MATT CAPOWSKI/Arizona Daily Wildcat
Freshman guard Salim Stoudamire, left, and junior guard Jason Gardner catch a breath yesterday afternoon during practice in McKale Center. Gardner and Stoudamire are among the 15 million Americans who suffer from asthma.
By Jeff Lund
Arizona Daily Wildcat
Wednesday Feb. 6, 2002
Two Wildcats learn to perform with asthma
While playing through pain might be one thing for athletes, playing when they can't breathe is another.
For junior guard Jason Gardner and freshman guard Salim Stoudamire, living and playing with asthma is a fact of life.
They are among the more than 15 million Americans, according to the Centers for Disease Control, who suffer from the disease. Asthma is characterized by irritation of the trachea and bronchial tubes and causes narrowing of the airways, shortness of breath and wheezing.
But with the help of training and medications, it will take much more than a chronic lung disease to slow them down.
Since roughly his fourth-grade year in elementary school, Stoudamire has had to deal with the respiratory disorder.
Despite the chalenge asthma creates, he continued to play his favorite sport, basketball, and didn't let his lungs leave him lagging behind.
More than 15 million Americans are currently suffering from asthma.
More than 5 million children have been diagnosed with asthma.
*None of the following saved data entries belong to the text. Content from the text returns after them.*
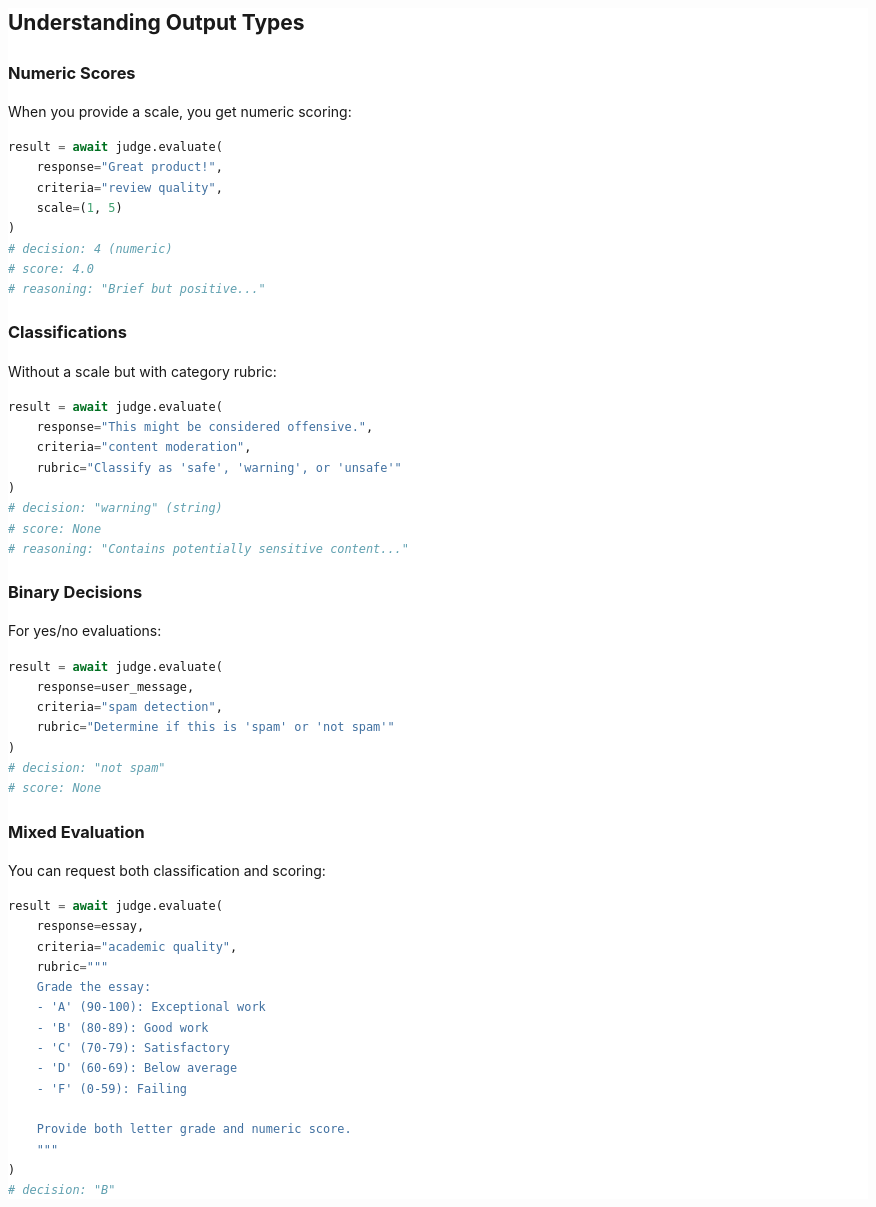 ## Understanding Output Types

### Numeric Scores

When you provide a scale, you get numeric scoring:

```python
result = await judge.evaluate(
    response="Great product!",
    criteria="review quality",
    scale=(1, 5)
)
# decision: 4 (numeric)
# score: 4.0
# reasoning: "Brief but positive..."
```

### Classifications

Without a scale but with category rubric:

```python
result = await judge.evaluate(
    response="This might be considered offensive.",
    criteria="content moderation",
    rubric="Classify as 'safe', 'warning', or 'unsafe'"
)
# decision: "warning" (string)
# score: None
# reasoning: "Contains potentially sensitive content..."
```

### Binary Decisions

For yes/no evaluations:

```python
result = await judge.evaluate(
    response=user_message,
    criteria="spam detection",
    rubric="Determine if this is 'spam' or 'not spam'"
)
# decision: "not spam"
# score: None
```

### Mixed Evaluation

You can request both classification and scoring:

```python
result = await judge.evaluate(
    response=essay,
    criteria="academic quality",
    rubric="""
    Grade the essay:
    - 'A' (90-100): Exceptional work
    - 'B' (80-89): Good work
    - 'C' (70-79): Satisfactory
    - 'D' (60-69): Below average
    - 'F' (0-59): Failing
    
    Provide both letter grade and numeric score.
    """
)
# decision: "B"
```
Asthma results in between 400,000 and 500,000 hospitalizations each year.
10 million days of school are missed each year as a result of complications from asthma.
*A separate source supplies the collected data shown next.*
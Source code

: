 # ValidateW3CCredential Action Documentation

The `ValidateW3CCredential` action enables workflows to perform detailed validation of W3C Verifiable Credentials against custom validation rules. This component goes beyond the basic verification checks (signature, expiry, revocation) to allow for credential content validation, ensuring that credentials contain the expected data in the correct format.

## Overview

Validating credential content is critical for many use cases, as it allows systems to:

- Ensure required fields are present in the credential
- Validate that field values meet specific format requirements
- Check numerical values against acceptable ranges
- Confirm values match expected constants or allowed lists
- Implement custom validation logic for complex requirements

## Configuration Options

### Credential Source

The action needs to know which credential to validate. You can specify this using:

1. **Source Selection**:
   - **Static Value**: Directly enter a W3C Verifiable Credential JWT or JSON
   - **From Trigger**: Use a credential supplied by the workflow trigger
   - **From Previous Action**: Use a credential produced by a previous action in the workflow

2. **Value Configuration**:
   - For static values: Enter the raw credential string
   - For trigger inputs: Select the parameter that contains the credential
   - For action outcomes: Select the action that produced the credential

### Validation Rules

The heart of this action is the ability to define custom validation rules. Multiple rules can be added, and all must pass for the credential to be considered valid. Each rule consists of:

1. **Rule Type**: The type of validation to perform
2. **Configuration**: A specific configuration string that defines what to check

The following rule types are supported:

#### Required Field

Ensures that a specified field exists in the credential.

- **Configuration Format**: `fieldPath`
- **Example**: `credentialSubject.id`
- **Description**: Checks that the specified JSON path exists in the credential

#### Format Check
Source - The Centers for Disease Control
The Lake Oswego, Ore., native said that keeping the disease under control is a constant battle, especially at the college level.
"I have to work harder now than I did in high school," Stoudamire said. "I have to warm up hard and get a sweat."
Assistant athletic trainer Ed Orr said that not only is warming up for the game important, but the administration of medication during the week is vital to the prevention of attacks during a game.
"In essence, a lot of it revolves around taking medication properly," Orr said. "As long as you manage (asthma), you should not have a problem."
Stoudamire said that despite pre-game prevention, he is sometimes still left gasping.
"It affects me when I am not warm for the game," Stoudamire said. "If I am not breaking a sweat (during warmups), my chest will be on fire during the game. A couple of times I have had to come out of the game because I couldn't breathe."
Orr said Stoudamire's troubles are a result of a more severe case of asthma than Gardner's.
"Jason doesn't have much of a problem with (asthma)," Orr said. "There have been occasions when Salim has had to take his inhaler during the game."
Orr said that although severity of asthma does vary, there are no categories to distinguish one case from another.
"There are different degrees," Orr said. "It's a continual thing. It is just a matter of how many problems you have with it."
Since asthma is a respiratory disease, climate can have a lot to do with frequency of attacks.
Orr said that respiratory illness compounded with asthma could cause more severe problems.
"When people get sick, and have asthma on top of that, it can make the asthma worse," Orr said.
Gardner said his decision to choose Arizona - a warm, dry climate ideal for fending off illness - was unrelated to the climate.
"Since I came to Arizona, I haven't had too much of a problem with asthma," Gardner said. "I think that being out here and not having too many weather changes helps me from being sick. I came out here because of coach Olson and for the program."
Gardner, who said he first noticed symptoms of the disease in his middle-school years, has not felt the effects of an asthma attack in quite some time.
This allows him to play at his frantic pace for nearly every minute of every game, something Stoudamire has not had to do for the Wildcats this season.
While Gardner said asthma is not a big deal to him anymore, Stoudamire admits it is a cause for concern.
"It is always in the back of my mind," Stoudamire said. "Sometimes it will just come on."
For Gardner and Stoudamire, losing a step - or a breath - is simply not an option.